My parents cast black looks upon them. My mother divided books into two categories: serious works and novels; she considered the latter to be an amusement which, if not sinful, was at least frivolous, and blamed me for wasting on Mauriac, Radiguet, Giraudoux, Larbaud, and Proust time which would have been better employed studying the geography of Baluchistan, the life of the Princesse de Lamballe, the habits of eels, the soul of Woman, or the Secret of the Pyramids. My father, having cast a rapid eye over my favourite authors, pronounced them to be pretentious, over-subtle, queer, decadent, and immoral; he was indignant with Jacques for having lent me, among other works, Marcel Arland’s Étienne. My parents no longer had any way of censoring the books I read: but they often made explosive scenes about them. I was vexed by these attacks. The conflict that had been smouldering between us was beginning to leap into flame.
*
My childhood and adolescence had passed fairly smoothly; as year followed year, I felt surer of myself. But now it seem
ed that there had been a decisive break in the even course of my life; I would remember the Cours Désir, the Abbé, and my schoolmates but I could no longer recognize in myself the calm schoolgirl I had been a few months earlier; I now took more interest in my state of mind than in the world about me. I began to keep a private diary; I wrote this inscription on the fly-leaf; ‘If anyone reads these pages, no matter who it may be, I shall never forgive that person. It would be a cheap and ugly thing to do. You are requested to take heed of this warning, despite its ridiculous pomposity.’ In addition, I took the utmost care to keep it hidden from prying eyes. In it I used to copy out passages from my favourite books; there were self-communings and self-analyses in which I congratulated myself on the change that had taken place in me. Of what did that change actually consist? My diary gives very little indication; I passed over many things in silence, and I couldn’t see things in their proper perspective then. Yet on re-reading it, a few salient facts emerge.

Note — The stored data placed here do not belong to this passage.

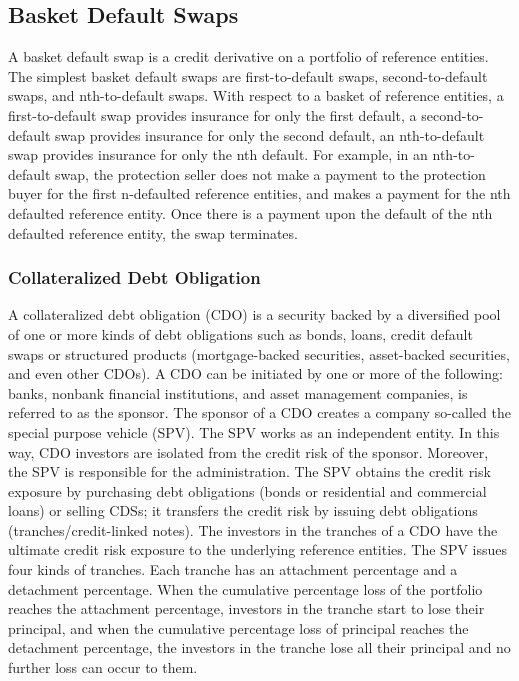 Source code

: \subsection{Basket Default Swaps}\label{basket-default-swaps}

A basket default swap is a credit derivative on a portfolio of reference
entities. The simplest basket default swaps are first-to-default swaps,
second-to-default swaps, and nth-to-default swaps. With respect to a
basket of reference entities, a first-to-default swap provides insurance
for only the first default, a second-to-default swap provides insurance
for only the second default, an nth-to-default swap provides insurance
for only the nth default. For example, in an nth-to-default swap, the
protection seller does not make a payment to the protection buyer for
the first n-defaulted reference entities, and makes a payment for the
nth defaulted reference entity. Once there is a payment upon the
default of the nth defaulted reference entity, the swap terminates.

\subsubsection{Collateralized Debt Obligation}\label{collateralized-debt-obligation}

A collateralized debt obligation (CDO) is a security backed by a
diversified pool of one or more kinds of debt obligations such as bonds,
loans, credit default swaps or structured products (mortgage-backed
securities, asset-backed securities, and even other CDOs). A CDO can be
initiated by one or more of the following: banks, nonbank financial
institutions, and asset management companies, is referred to as the
sponsor. The sponsor of a CDO creates a company so-called the special
purpose vehicle (SPV). The SPV works as an independent entity. In this
way, CDO investors are isolated from the credit risk of the sponsor.
Moreover, the SPV is responsible for the administration. The SPV obtains
the credit risk exposure by purchasing debt obligations (bonds or
residential and commercial loans) or selling CDSs; it transfers the
credit risk by issuing debt obligations (tranches/credit-linked notes).
The investors in the tranches of a CDO have the ultimate credit risk
exposure to the underlying reference entities. The SPV issues four kinds
of tranches. Each tranche has an attachment percentage and a detachment
percentage. When the cumulative percentage loss of the portfolio reaches
the attachment percentage, investors in the tranche start to lose their
principal, and when the cumulative percentage loss of principal reaches
the detachment percentage, the investors in the tranche lose all their
principal and no further loss can occur to them.

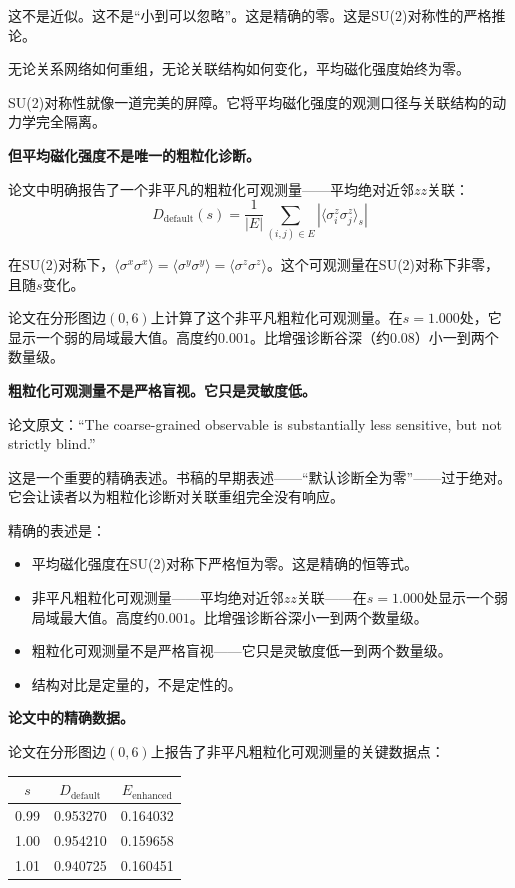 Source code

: \documentclass[11pt,a4paper]{book}
\theoremstyle{definition}
\begin{document}
这不是近似。这不是“小到可以忽略”。这是精确的零。这是SU(2)对称性的严格推论。

无论关系网络如何重组，无论关联结构如何变化，平均磁化强度始终为零。

SU(2)对称性就像一道完美的屏障。它将平均磁化强度的观测口径与关联结构的动力学完全隔离。

\textbf{但平均磁化强度不是唯一的粗粒化诊断。}

论文中明确报告了一个非平凡的粗粒化可观测量——平均绝对近邻$zz$关联：
\begin{equation}
D_{\text{default}}(s) = \frac{1}{|E|} \sum_{(i,j) \in E} \left| \langle \sigma_i^z \sigma_j^z \rangle_s \right|
\end{equation}

在SU(2)对称下，$\langle\sigma^x\sigma^x\rangle = \langle\sigma^y\sigma^y\rangle = \langle\sigma^z\sigma^z\rangle$。这个可观测量在SU(2)对称下非零，且随$s$变化。

论文在分形图边$(0,6)$上计算了这个非平凡粗粒化可观测量。在$s=1.000$处，它显示一个弱的局域最大值。高度约$0.001$。比增强诊断谷深（约$0.08$）小一到两个数量级。

\textbf{粗粒化可观测量不是严格盲视。它只是灵敏度低。}

论文原文：“The coarse-grained observable is substantially less sensitive, but not strictly blind.”

这是一个重要的精确表述。书稿的早期表述——“默认诊断全为零”——过于绝对。它会让读者以为粗粒化诊断对关联重组完全没有响应。

精确的表述是：

\begin{itemize}
\item 平均磁化强度在SU(2)对称下严格恒为零。这是精确的恒等式。
\item 非平凡粗粒化可观测量——平均绝对近邻$zz$关联——在$s=1.000$处显示一个弱局域最大值。高度约$0.001$。比增强诊断谷深小一到两个数量级。
\item 粗粒化可观测量不是严格盲视——它只是灵敏度低一到两个数量级。
\item 结构对比是定量的，不是定性的。
\end{itemize}

\textbf{论文中的精确数据。}

论文在分形图边$(0,6)$上报告了非平凡粗粒化可观测量的关键数据点：

\begin{table}[h]
\centering
\begin{tabular}{ccc}
\toprule
$s$ & $D_{\text{default}}$ & $E_{\text{enhanced}}$ \\
\midrule
0.99 & 0.953270 & 0.164032 \\
1.00 & 0.954210 & 0.159658 \\
1.01 & 0.940725 & 0.160451 \\
\bottomrule
\end{tabular}
\end{table}
\end{document}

‘I am alone. One is always alone. I shall always be alone.’ I find this leitmotif running right through my diary. But I had never really believed it. I sometimes used to tell myself proudly: ‘I am not as others are.’ But I seemed to see in my difference the proof of a natural superiority which would one day be acknowledged by everybody. I was no rebel; I wanted to be someone, to do something, to go on progressing, ever onwards and upwards, as I had been doing since I was a little child; therefore I had to get out of the everyday rut I was in: but I believed it would be possible to rise above bourgeois mediocrity without stepping out of my own class. Its devotion to universal values was, I thought, sincere; I thought I was authorized to liquidate traditions, customs, prejudices, and all kinds of political and theological particularism in the light of reason, beauty, goodness, and progress. If I established myself in life by writing a work which would do honour to humanity, I would be congratulated for having trampled conformity in the dust; like Mademoiselle Zanta, I too would be accepted and admired. I made the brutal discovery that I had been wrong from the start; far from admiring me, people did not accept me at all; instead of weaving laurel crowns for me, people were banishing me from society. I was filled with anguish, because I realized that what people were reproaching me for, even more than for my present attitude, was the future that lay ahead of me: I would always be ostracized. I couldn’t imagine the existence of environments other than my own kind; here and there a few individuals stood out from the common mass of people; but I never had a chance to meet any of them; even if I were to form one or two friendships they would never console me for the sense of exile I was already beginning to feel; I had always been made much of, and looked up to as the centre of excited comment; I loved being loved: the bleakness of my future terrified me.